As the curator, you trust the artist to follow through with everything and be responsive and communicative, which all of these artists have been fantastic with,” Intveld said. “Then for the curator on the part of the artist, you trust the curator to display your work in a way that’s authentic to the original message.”

Members of their team take on jobs such as budgeting, communications or working on a particular installation. As curators for this particular exhibit, Intveld and Kuh shared the importance of trust in their relationships with the artists they work with and “seeing the bigger thread,” as Intveld said.

“It’s a lot of us, as curators, organizing and figuring out the layout to create a message that has an impact on the viewer and on the artists themselves so that they see their work in a new way,” Kuh said.

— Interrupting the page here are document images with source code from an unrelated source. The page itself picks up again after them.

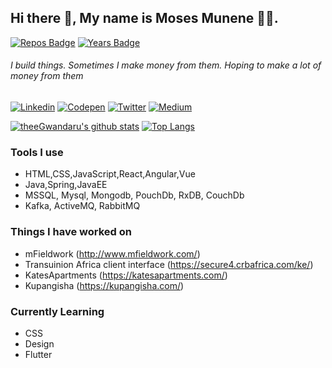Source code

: ## Hi there 👋, My name is Moses Munene 🧑‍💻.

[![Repos Badge](https://badges.pufler.dev/repos/theeGwandaru)](https://badges.pufler.dev)  [![Years Badge](https://badges.pufler.dev/years/theeGwandaru)](https://badges.pufler.dev)

###### I build things. Sometimes I make money from them. Hoping to make a lot of money from them 



[![Linkedin](https://img.shields.io/badge/LinkedIn-blue.svg?style=for-the-badge&logo=linkedin)](https://www.linkedin.com/in/moses-munene-43844174/)
[![Codepen](https://img.shields.io/badge/Codepen-green.svg?style=for-the-badge&logo=codepen)](https://codepen.io/theeGwandaru)
[![Twitter](https://img.shields.io/badge/Twitter-skyblue.svg?style=for-the-badge&logo=twitter)](https://twitter.com/MosesGwandaru)
[![Medium](https://img.shields.io/badge/medium-black.svg?style=for-the-badge&logo=medium)](https://medium.com/@Ndazi)

[![theeGwandaru's github stats](https://github-readme-stats.vercel.app/api?username=theeGwandaru&count_private=true&show_icons=true&theme=nightowl)](https://github.com/theeGwandaru/)  [![Top Langs](https://github-readme-stats.vercel.app/api/top-langs/?username=theeGwandaru&layout=compact&count_private=true)](https://github.com/theeGwandaru/)

### Tools I use
 - HTML,CSS,JavaScript,React,Angular,Vue
 - Java,Spring,JavaEE
 - MSSQL, Mysql, Mongodb, PouchDb, RxDB, CouchDb
 - Kafka, ActiveMQ, RabbitMQ 

### Things I have worked on
- mFieldwork (http://www.mfieldwork.com/)
- Transuinion Africa client interface (https://secure4.crbafrica.com/ke/)
- KatesApartments (https://katesapartments.com/)
- Kupangisha (https://kupangisha.com/)


### Currently Learning
- CSS
- Design
- Flutter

Intveld and Kuh had not met many any of the artists other than Thomas previous to the opening of the exhibit, but they feel they have gotten to know the artists well through their emailing and phone calls.

It’s really individualized and independent — when it all comes together, you have the feeling that this is something that we as a team created together,” Intveld said. “It’s just amazing to have people see the show that we’ve been working on for so long, to see how they relate to it and to see what they take from it.”

Wilson described the gallery location as a “cool space:” in an alley near restaurants and other shops. Her favorite art piece was by Caycedo, map-like paintings about indigenous river gods.

I felt like it was a really interesting gallery — there seemed to be a lot of variants among the art pieces, and yet they stuck to a really similar core idea,” Wilson said. “They felt cohesive but yet diverse.”

Kuh said that she doesn’t feel many people understand just how much of the gallery is actually student-run and described the gallery as “a pretty immersive experience.”

The ultimate goal is that people find meaning in the work that we show,” Intveld said.